● **EXERCISE OBJECTIVE**
Please transcribe the listing below in full and word for word, without its pictures.
-- -- --
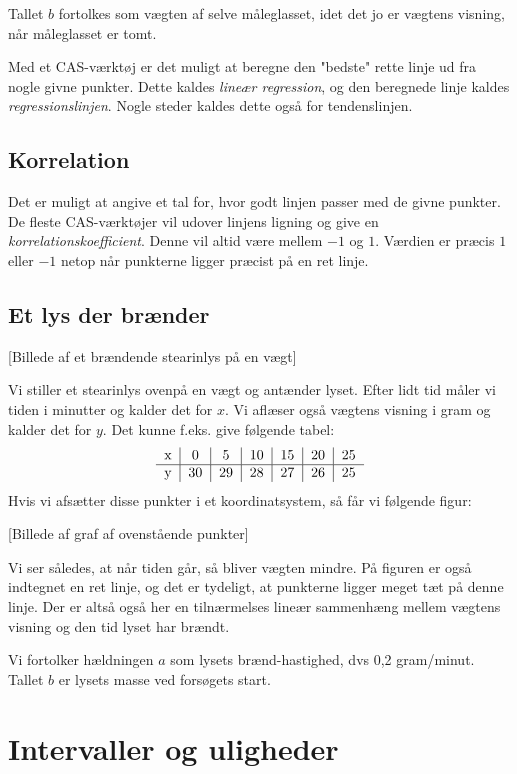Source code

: \documentclass[12pt,oneside,a4paper]{article}
\begin{document}
Tallet $b$ fortolkes som vægten af selve måleglasset, idet det jo er vægtens
visning, når måleglasset er tomt.

Med et CAS-værktøj er det muligt at beregne den "bedste" rette linje ud fra
nogle givne punkter. Dette kaldes {\em lineær regression}, og den beregnede
linje kaldes {\em regressionslinjen}. Nogle steder kaldes dette også for
tendenslinjen.

\subsection{Korrelation}
Det er muligt at angive et tal for, hvor godt linjen passer med de givne
punkter.  De fleste CAS-værktøjer vil udover linjens ligning og give en {\em
korrelationskoefficient}.  Denne vil altid være mellem $-1$ og $1$. Værdien er
præcis $1$ eller $-1$ netop når punkterne ligger præcist på en ret linje.


\subsection{Et lys der brænder}
[Billede af et brændende stearinlys på en vægt]

Vi stiller et stearinlys ovenpå en vægt og antænder lyset. Efter lidt tid måler
vi tiden i minutter og kalder det for $x$. Vi aflæser også vægtens visning i
gram og kalder det for $y$. Det kunne f.eks. give følgende tabel:
$$
\begin{tabular}{c|c|c|c|c|c|c}
    x &  0 &  5 & 10 & 15 & 20 & 25 \\
    \hline
    y & 30 & 29 & 28 & 27 & 26 & 25
\end{tabular}
$$
Hvis vi afsætter disse punkter i et koordinatsystem, så får vi følgende figur:

[Billede af graf af ovenstående punkter]

Vi ser således, at når tiden går, så bliver vægten mindre.
På figuren er også indtegnet en ret linje, og det er tydeligt, at punkterne
ligger meget tæt på denne linje.  Der er altså også her en tilnærmelses lineær
sammenhæng mellem vægtens visning og den tid lyset har brændt.

Vi fortolker hældningen $a$ som lysets brænd-hastighed, dvs 0,2 gram/minut.
Tallet $b$ er lysets masse ved forsøgets start.

\section{Intervaller og uligheder}
\end{document}
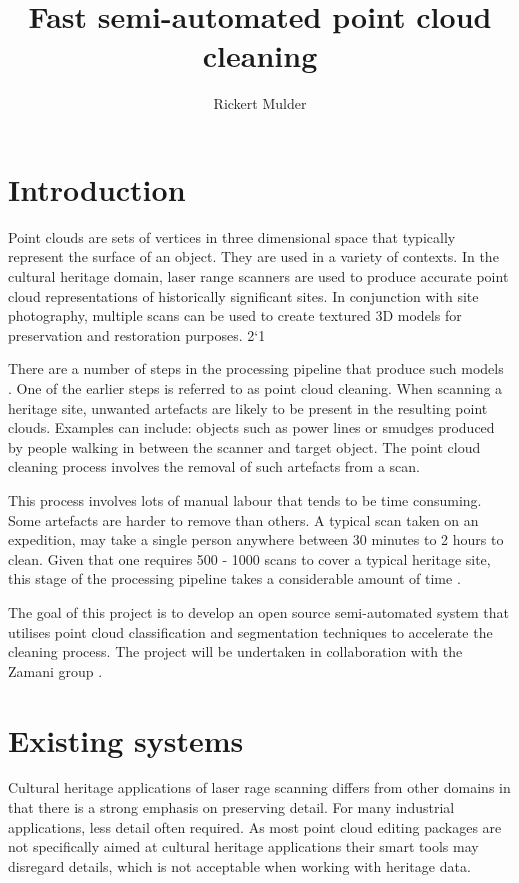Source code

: \documentclass[10pt,twocolumn]{article}
\title{Fast semi-automated point cloud cleaning}
\author{Rickert Mulder}
\begin{document}
\maketitle

\section{Introduction}
Point clouds are sets of vertices in three dimensional space that typically represent the surface of an object. They are used in a variety of contexts. In the cultural heritage domain, laser range scanners are used to produce accurate point cloud representations of historically significant sites. In conjunction with site photography, multiple scans can be used to create textured 3D models for preservation and restoration purposes.
2`1

There are a number of steps in the processing pipeline that produce such models \cite{Ruther2011}. One of the earlier steps is referred to as point cloud cleaning. When scanning a heritage site, unwanted artefacts are likely to be present in the resulting point clouds. Examples can include: objects such as power lines or smudges produced by people walking in between the scanner and target object. The point cloud cleaning process involves the removal of such artefacts from a scan.

This process involves lots of manual labour that tends to be time consuming. Some artefacts are harder to remove than others. A typical scan taken on an expedition, may take a single person anywhere between 30 minutes to 2 hours to clean. Given that one requires 500 - 1000 scans to cover a typical heritage site, this stage of the processing pipeline takes a considerable amount of time \cite{Ruther2011}.

The goal of this project is to develop an open source semi-automated system that utilises point cloud classification and segmentation techniques to accelerate the cleaning process. The project will be undertaken in collaboration with the Zamani group \cite{Ruther2011}.

\section{Existing systems}
Cultural heritage applications of laser rage scanning differs from other domains in that there is a strong emphasis on preserving detail. For many industrial applications, less detail often required. As most point cloud editing packages are not specifically aimed at cultural heritage applications their smart tools may disregard details, which is not acceptable when working with heritage data.
\end{document}
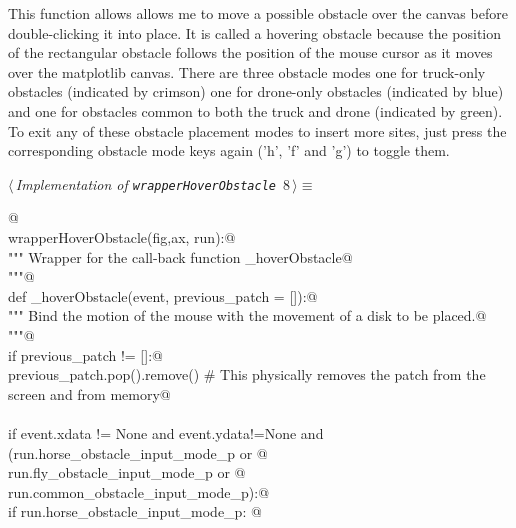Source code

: \documentclass[11.5pt]{report}
\begin{document}
This function allows allows me to move a possible obstacle over the canvas before double-clicking it into place. It is called a hovering obstacle because
the position of the rectangular obstacle follows the position of the mouse cursor as it moves over the matplotlib canvas. There are three obstacle modes
one for truck-only obstacles (indicated by crimson) one for drone-only obstacles (indicated by blue) and one for obstacles common to both the truck and 
drone (indicated by green). To exit any of these obstacle placement modes to insert more sites, just press the corresponding obstacle mode keys again 
('h', 'f' and 'g') to toggle them. 

\begin{flushleft} \small\label{scrap8}\raggedright\small
{} $\langle\,${\itshape Implementation of \verb|wrapperHoverObstacle|}\nobreak\ {\footnotesize {8}}$\,\rangle\equiv$
\vspace{-1ex}
\begin{list}{}{} \item
\mbox{}\verb@   @\\
\mbox{}\verb@def wrapperHoverObstacle(fig,ax, run):@\\
\mbox{}\verb@        """ Wrapper for the call-back function _hoverObstacle@\\
\mbox{}\verb@        """@\\
\mbox{}\verb@        def _hoverObstacle(event, previous_patch = []):@\\
\mbox{}\verb@          """ Bind the motion of the mouse with the movement of a disk to be placed.@\\
\mbox{}\verb@          """@\\
\mbox{}\verb@          if previous_patch != []:@\\
\mbox{}\verb@              previous_patch.pop().remove() # This physically removes the patch from the screen and from memory@\\
\mbox{}\verb@@\\
\mbox{}\verb@          if event.xdata != None and event.ydata!=None and (run.horse_obstacle_input_mode_p  or @\\
\mbox{}\verb@                                                            run.fly_obstacle_input_mode_p    or @\\
\mbox{}\verb@                                                            run.common_obstacle_input_mode_p):@\\
\mbox{}\verb@              if run.horse_obstacle_input_mode_p: @\\

\end{list}
\end{flushleft}
\end{document}
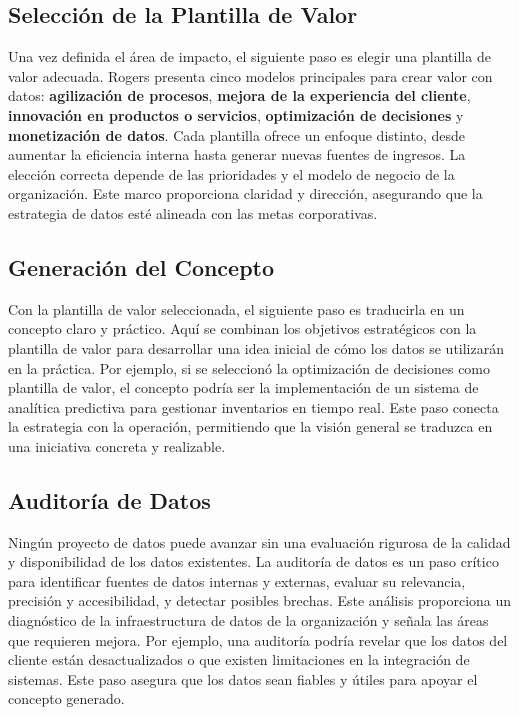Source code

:	\subsection{Selección de la Plantilla de Valor}

	Una vez definida el área de impacto, el siguiente paso es elegir una plantilla
	de valor adecuada. Rogers presenta cinco modelos principales para crear valor con
	datos: \textbf{agilización de procesos}, \textbf{mejora de la experiencia del
	cliente}, \textbf{innovación en productos o servicios}, \textbf{optimización
	de decisiones} y \textbf{monetización de datos}. Cada plantilla ofrece un enfoque
	distinto, desde aumentar la eficiencia interna hasta generar nuevas fuentes de
	ingresos. La elección correcta depende de las prioridades y el modelo de negocio
	de la organización. Este marco proporciona claridad y dirección, asegurando que
	la estrategia de datos esté alineada con las metas corporativas.

	\subsection{Generación del Concepto}

	Con la plantilla de valor seleccionada, el siguiente paso es traducirla en un concepto
	claro y práctico. Aquí se combinan los objetivos estratégicos con la plantilla
	de valor para desarrollar una idea inicial de cómo los datos se utilizarán en
	la práctica. Por ejemplo, si se seleccionó la optimización de decisiones como
	plantilla de valor, el concepto podría ser la implementación de un sistema de analítica
	predictiva para gestionar inventarios en tiempo real. Este paso conecta la
	estrategia con la operación, permitiendo que la visión general se traduzca en una
	iniciativa concreta y realizable.

	\subsection{Auditoría de Datos}

	Ningún proyecto de datos puede avanzar sin una evaluación rigurosa de la
	calidad y disponibilidad de los datos existentes. La auditoría de datos es un paso
	crítico para identificar fuentes de datos internas y externas, evaluar su
	relevancia, precisión y accesibilidad, y detectar posibles brechas. Este análisis
	proporciona un diagnóstico de la infraestructura de datos de la organización y
	señala las áreas que requieren mejora. Por ejemplo, una auditoría podría revelar
	que los datos del cliente están desactualizados o que existen limitaciones en la
	integración de sistemas. Este paso asegura que los datos sean fiables y útiles
	para apoyar el concepto generado.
-- -- --
● **FINISHED TASK**
Source code

: \documentclass[12pt,oneside,a4paper]{article}
\begin{document}
Tallet $b$ fortolkes som vægten af selve måleglasset, idet det jo er vægtens
visning, når måleglasset er tomt.

Med et CAS-værktøj er det muligt at beregne den "bedste" rette linje ud fra
nogle givne punkter. Dette kaldes {\em lineær regression}, og den beregnede
linje kaldes {\em regressionslinjen}. Nogle steder kaldes dette også for
tendenslinjen.

\subsection{Korrelation}
Det er muligt at angive et tal for, hvor godt linjen passer med de givne
punkter.  De fleste CAS-værktøjer vil udover linjens ligning og give en {\em
korrelationskoefficient}.  Denne vil altid være mellem $-1$ og $1$. Værdien er
præcis $1$ eller $-1$ netop når punkterne ligger præcist på en ret linje.


\subsection{Et lys der brænder}
[Billede af et brændende stearinlys på en vægt]

Vi stiller et stearinlys ovenpå en vægt og antænder lyset. Efter lidt tid måler
vi tiden i minutter og kalder det for $x$. Vi aflæser også vægtens visning i
gram og kalder det for $y$. Det kunne f.eks. give følgende tabel:
$$
\begin{tabular}{c|c|c|c|c|c|c}
    x &  0 &  5 & 10 & 15 & 20 & 25 \\
    \hline
    y & 30 & 29 & 28 & 27 & 26 & 25
\end{tabular}
$$
Hvis vi afsætter disse punkter i et koordinatsystem, så får vi følgende figur:

[Billede af graf af ovenstående punkter]

Vi ser således, at når tiden går, så bliver vægten mindre.
På figuren er også indtegnet en ret linje, og det er tydeligt, at punkterne
ligger meget tæt på denne linje.  Der er altså også her en tilnærmelses lineær
sammenhæng mellem vægtens visning og den tid lyset har brændt.

Vi fortolker hældningen $a$ som lysets brænd-hastighed, dvs 0,2 gram/minut.
Tallet $b$ er lysets masse ved forsøgets start.

\section{Intervaller og uligheder}
\end{document}
Source code

: \documentclass[10pt,twocolumn]{article}
\title{Fast semi-automated point cloud cleaning}
\author{Rickert Mulder}
\begin{document}
\maketitle

\section{Introduction}
Point clouds are sets of vertices in three dimensional space that typically represent the surface of an object. They are used in a variety of contexts. In the cultural heritage domain, laser range scanners are used to produce accurate point cloud representations of historically significant sites. In conjunction with site photography, multiple scans can be used to create textured 3D models for preservation and restoration purposes.
2`1

There are a number of steps in the processing pipeline that produce such models \cite{Ruther2011}. One of the earlier steps is referred to as point cloud cleaning. When scanning a heritage site, unwanted artefacts are likely to be present in the resulting point clouds. Examples can include: objects such as power lines or smudges produced by people walking in between the scanner and target object. The point cloud cleaning process involves the removal of such artefacts from a scan.

This process involves lots of manual labour that tends to be time consuming. Some artefacts are harder to remove than others. A typical scan taken on an expedition, may take a single person anywhere between 30 minutes to 2 hours to clean. Given that one requires 500 - 1000 scans to cover a typical heritage site, this stage of the processing pipeline takes a considerable amount of time \cite{Ruther2011}.

The goal of this project is to develop an open source semi-automated system that utilises point cloud classification and segmentation techniques to accelerate the cleaning process. The project will be undertaken in collaboration with the Zamani group \cite{Ruther2011}.

\section{Existing systems}
Cultural heritage applications of laser rage scanning differs from other domains in that there is a strong emphasis on preserving detail. For many industrial applications, less detail often required. As most point cloud editing packages are not specifically aimed at cultural heritage applications their smart tools may disregard details, which is not acceptable when working with heritage data.
\end{document}
Source code

: \documentclass[11.5pt]{report}
\begin{document}
This function allows allows me to move a possible obstacle over the canvas before double-clicking it into place. It is called a hovering obstacle because
the position of the rectangular obstacle follows the position of the mouse cursor as it moves over the matplotlib canvas. There are three obstacle modes
one for truck-only obstacles (indicated by crimson) one for drone-only obstacles (indicated by blue) and one for obstacles common to both the truck and 
drone (indicated by green). To exit any of these obstacle placement modes to insert more sites, just press the corresponding obstacle mode keys again 
('h', 'f' and 'g') to toggle them. 

\begin{flushleft} \small\label{scrap8}\raggedright\small
{} $\langle\,${\itshape Implementation of \verb|wrapperHoverObstacle|}\nobreak\ {\footnotesize {8}}$\,\rangle\equiv$
\vspace{-1ex}
\begin{list}{}{} \item
\mbox{}\verb@   @\\
\mbox{}\verb@def wrapperHoverObstacle(fig,ax, run):@\\
\mbox{}\verb@        """ Wrapper for the call-back function _hoverObstacle@\\
\mbox{}\verb@        """@\\
\mbox{}\verb@        def _hoverObstacle(event, previous_patch = []):@\\
\mbox{}\verb@          """ Bind the motion of the mouse with the movement of a disk to be placed.@\\
\mbox{}\verb@          """@\\
\mbox{}\verb@          if previous_patch != []:@\\
\mbox{}\verb@              previous_patch.pop().remove() # This physically removes the patch from the screen and from memory@\\
\mbox{}\verb@@\\
\mbox{}\verb@          if event.xdata != None and event.ydata!=None and (run.horse_obstacle_input_mode_p  or @\\
\mbox{}\verb@                                                            run.fly_obstacle_input_mode_p    or @\\
\mbox{}\verb@                                                            run.common_obstacle_input_mode_p):@\\
\mbox{}\verb@              if run.horse_obstacle_input_mode_p: @\\

\end{list}
\end{flushleft}
\end{document}
Source code

:	\subsection{Selección de la Plantilla de Valor}

	Una vez definida el área de impacto, el siguiente paso es elegir una plantilla
	de valor adecuada. Rogers presenta cinco modelos principales para crear valor con
	datos: \textbf{agilización de procesos}, \textbf{mejora de la experiencia del
	cliente}, \textbf{innovación en productos o servicios}, \textbf{optimización
	de decisiones} y \textbf{monetización de datos}. Cada plantilla ofrece un enfoque
	distinto, desde aumentar la eficiencia interna hasta generar nuevas fuentes de
	ingresos. La elección correcta depende de las prioridades y el modelo de negocio
	de la organización. Este marco proporciona claridad y dirección, asegurando que
	la estrategia de datos esté alineada con las metas corporativas.

	\subsection{Generación del Concepto}

	Con la plantilla de valor seleccionada, el siguiente paso es traducirla en un concepto
	claro y práctico. Aquí se combinan los objetivos estratégicos con la plantilla
	de valor para desarrollar una idea inicial de cómo los datos se utilizarán en
	la práctica. Por ejemplo, si se seleccionó la optimización de decisiones como
	plantilla de valor, el concepto podría ser la implementación de un sistema de analítica
	predictiva para gestionar inventarios en tiempo real. Este paso conecta la
	estrategia con la operación, permitiendo que la visión general se traduzca en una
	iniciativa concreta y realizable.

	\subsection{Auditoría de Datos}

	Ningún proyecto de datos puede avanzar sin una evaluación rigurosa de la
	calidad y disponibilidad de los datos existentes. La auditoría de datos es un paso
	crítico para identificar fuentes de datos internas y externas, evaluar su
	relevancia, precisión y accesibilidad, y detectar posibles brechas. Este análisis
	proporciona un diagnóstico de la infraestructura de datos de la organización y
	señala las áreas que requieren mejora. Por ejemplo, una auditoría podría revelar
	que los datos del cliente están desactualizados o que existen limitaciones en la
	integración de sistemas. Este paso asegura que los datos sean fiables y útiles
	para apoyar el concepto generado.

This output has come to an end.